Selain menghadiri kelas pada pagi hari di Diniyah School, Rahmah memimpin kelompok belajar di luar kelas pada sore hari. Ia melihat, dengan bercampurnya murid laki-laki dan perempuan dalam kelas yang sama, perempuan tidak bebas dalam mengutarakan pendapat dan menggunakan haknya dalam belajar. Ia mengamati banyak masalah perempuan terutama dalam perspektif fikih tidak dijelaskan secara rinci oleh guru yang notabene laki-laki, sementara murid perempuan enggan bertanya. Bersama dua temannya Sitti Nansiah dan Djawana Basyir, Rahmah mempeljari fikih lebih dalam kepada Abdul Karim Amrullah di Surau Jembatan Besi. Mereka tercatat sebagai murid-murid perempuan pertama yang ikut belajar di Surau Jembatan Besi, sebagaimana dicatat oleh Hamka.

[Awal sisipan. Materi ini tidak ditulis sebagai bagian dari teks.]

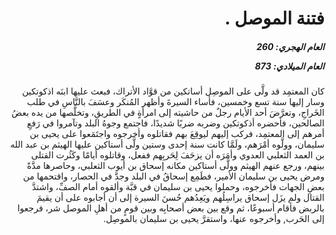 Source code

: <h1 dir="rtl">فتنة الموصل .</h1>

<h5 dir="rtl">العام الهجري:  260

العام الميلادي: 873

</h5>

<p dir="rtl">كان المعتمِد قد ولَّى على الموصِل أساتكين من قوَّاد الأتراك، فبعث عليها ابنَه اذكوتكين وسار إليها سنة تسع وخمسين، فأساء السيرةَ وأظهر المُنكَر وعسَفَ بالنَّاسِ في طلب الخَراجِ، وتعرَّضَ أحد الأيام رجلٌ من حاشيته إلى امرأةٍ في الطريقِ، وتخلَّصها من يده بعضُ الصالحين، فأحضره أذكوتكين وضربه ضربًا شديدًا، فاجتمع وجوهُ البلد وتآمروا في رَفعِ أمرهم إلى المعتمِد، فركب إليهم ليوقِعَ بهم فقاتلوه وأخرجوه واجتَمَعوا على يحيى بن سليمان، وولَّوه أمْرَهم، ولَمَّا كانت سنة إحدى وستين ولَّى أستاكين عليها الهيثم بن عبد الله بن العمد الثعلبي العدوي وأمَرَه أن يزحَفَ لِحَربِهم ففعل، وقاتلوه أيامًا وكَثُرت القتلى بينهم، ورجع عنهم الهيثم وولَّى أستاكين مكانه إسحاق بن أيوب الثعلبي، وحاصرها مدَّةً ومرض يحيى بن سليمان الأمير، فطَمِع إسحاقُ في البلد وجدَّ في الحصار، واقتحمها من بعضِ الجهات فأخرجوه، وحملوا يحيى بن سليمان في قبَّة وألقوه أمام الصفِّ، واشتدَّ القتال ولم يزَل إسحاق يراسِلُهم ويَعِدُهم حُسنَ السيرة إلى أن أجابوه على أن يقيمَ بالربض فأقام أسبوعًا، ثم وقع بين بعض أصحابِه وبين قومٍ من أهلِ الموصل شر، فرجعوا إلى الحَرب, وأخرجوه عنها، واستقرَّ يحيى بن سليمان بالموصِل.</p></br>

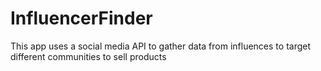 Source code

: # InfluencerFinder
This app uses a social media API to gather data from influences to target different communities to sell products
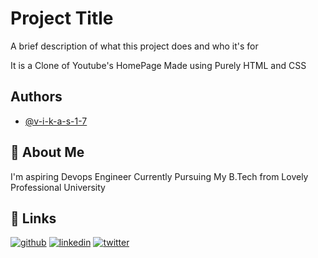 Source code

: 
# Project Title

A brief description of what this project does and who it's for

It is a Clone of Youtube's HomePage Made using Purely HTML and CSS
## Authors

- [@v-i-k-a-s-1-7](https://github.com/v-i-k-a-s-1-7)


## 🚀 About Me
I'm aspiring Devops Engineer Currently Pursuing My B.Tech from Lovely Professional University
    
## 🔗 Links
[![github](https://github.com/v-i-k-a-s-1-7)](https://github.com/)
[![linkedin](https://www.linkedin.com/in/vikas-rajak-4272721b1/)](https://www.linkedin.com/)
[![twitter](https://twitter.com/VIKAS__2003)](https://twitter.com/)

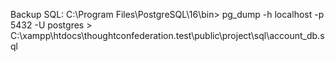 Backup SQL: 
C:\Program Files\PostgreSQL\16\bin> pg_dump -h localhost -p 5432 -U postgres > C:\xampp\htdocs\thoughtconfederation.test\public\project\sql\account_db.sql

Melalui keahlian yang dimiliki oleh mak tuonya, Rahmah belajar ilmu kebidanan. Ia sempat mengikuti kursus kebidanan di beberapa rumah sakit kepada beberapa orang dokter. Di RS Kayutaman, Rahmah belajar kepada Sofyan Rasad dan mendapatkan izin menjalani praktik. Secara privat, ia mempelajari olahraga dan senam dengan seorang guru asal Belanda yang mengajar di Guguk Malintang. Pergaulan Rahmah sebagai pimpinan sekolah mempertemukannya dengan para guru yang mengajar di Padangpanjang. Ia berkenalan dengan Djusair, Rosminanturi Gaban, dan Sitti Akmar yang membawanya untuk mendalami ilmu tentang memasak, pelajaran-pelajaran tentang kewanitaan, menjahit, dan berenang. Selain itu, ia belajar bertenun tradisional menggunakan alat tenun bukan mesin yang pada masa itu banyak dilakukan oleh masyarakat Minangkabau. Pengalamannya bertenun ia dapatkan dari pusat pertenunan rakyat seperti Pandai Sikek dan Silungkang. Berbagai ilmu lainnya seperti ilmu hayat dan ilmu alam ia pelajari sendiri dari buku. Penguasaan Rahmah dalam berbagai ilmu ini kelak memengaruhi metode pendidikan yang ia terapkan di Diniyah Putri.
Rahmah kelak meluaskan penguasaannya dalam beberapa ilmu terapan agar dapat diajarkan pada murid-muridnya.
Pada 1961, Rahmah kembali memimpin perguruannya setelah tiga tahun ditinggalkannya sejak pecahnya pergolakan PRRI. Pada 1964, Rahmah menjalani operasi tumor payudara di RS Pirngadi, Medan. Pada Desember 1967, Rahmah berkunjung ke Jakarta untuk terakhir dalam rangka pembentukan Dewan Kurator Perguruan Tinggi Diniyah Putri. Pada Juli 1968, dengan kondisi fisik yang semakin lemah, Rahmah berangkat menuju Kelantan ditemani keponakannya Isnaniah Saleh. Datin Sakinah alumni Diniyyah Putri asal Perak yang tinggal di Kelantan bersama suaminya, Datok Mohammad Asri yang waktu itu menjabat sebagai Menteri Besar Kelantan membawa Rahmah menemui murid-murid Diniyah Putri yang ada di Penang, Perak, Kuala Terengganu, dan Kuala Lumpur. Namun, dalam kunjungannya yang ketiga dan terakhir ke Malaysia itu, ia tidak dapat bicara banyak karena kesehatannya yang menurun.
Rahmah meninggal mendadak dalam usia 71 tahun dalam keadaan berwudu hendak salat Magrib pada 26 Februari 1969. Jenazahnya dimakamkan di pekuburan keluarga yang terletak di samping rumahnya. Sehari sebelum ia wafat, Rahmah sempat menemui Gubernur Sumatra Barat saat itu, Harun Zain, mengharapkan pemerintah memperhatikan sekolahnya. Dalam pertemuannya dengan Harun Zain, ia mengatakan, “Pak Gubernur, napas ini sudah hampir habis, rasanya sudah sampai dileher. Tolonglah Pak Gubernur dilihat-lihat dan diperhatikan Sekolah Diniyah Putri.” Setelah Rahmah wafat, kepimpinan Diniyah Putri dilanjutkan oleh Isnaniah Saleh sampai 1990. Saat ini, Diniyah Putri dipimpin oleh Fauziah Fauzan sejak September 2006 dan telah memiliki jenjang pendidikan mulai dari TK hingga perguruan tinggi.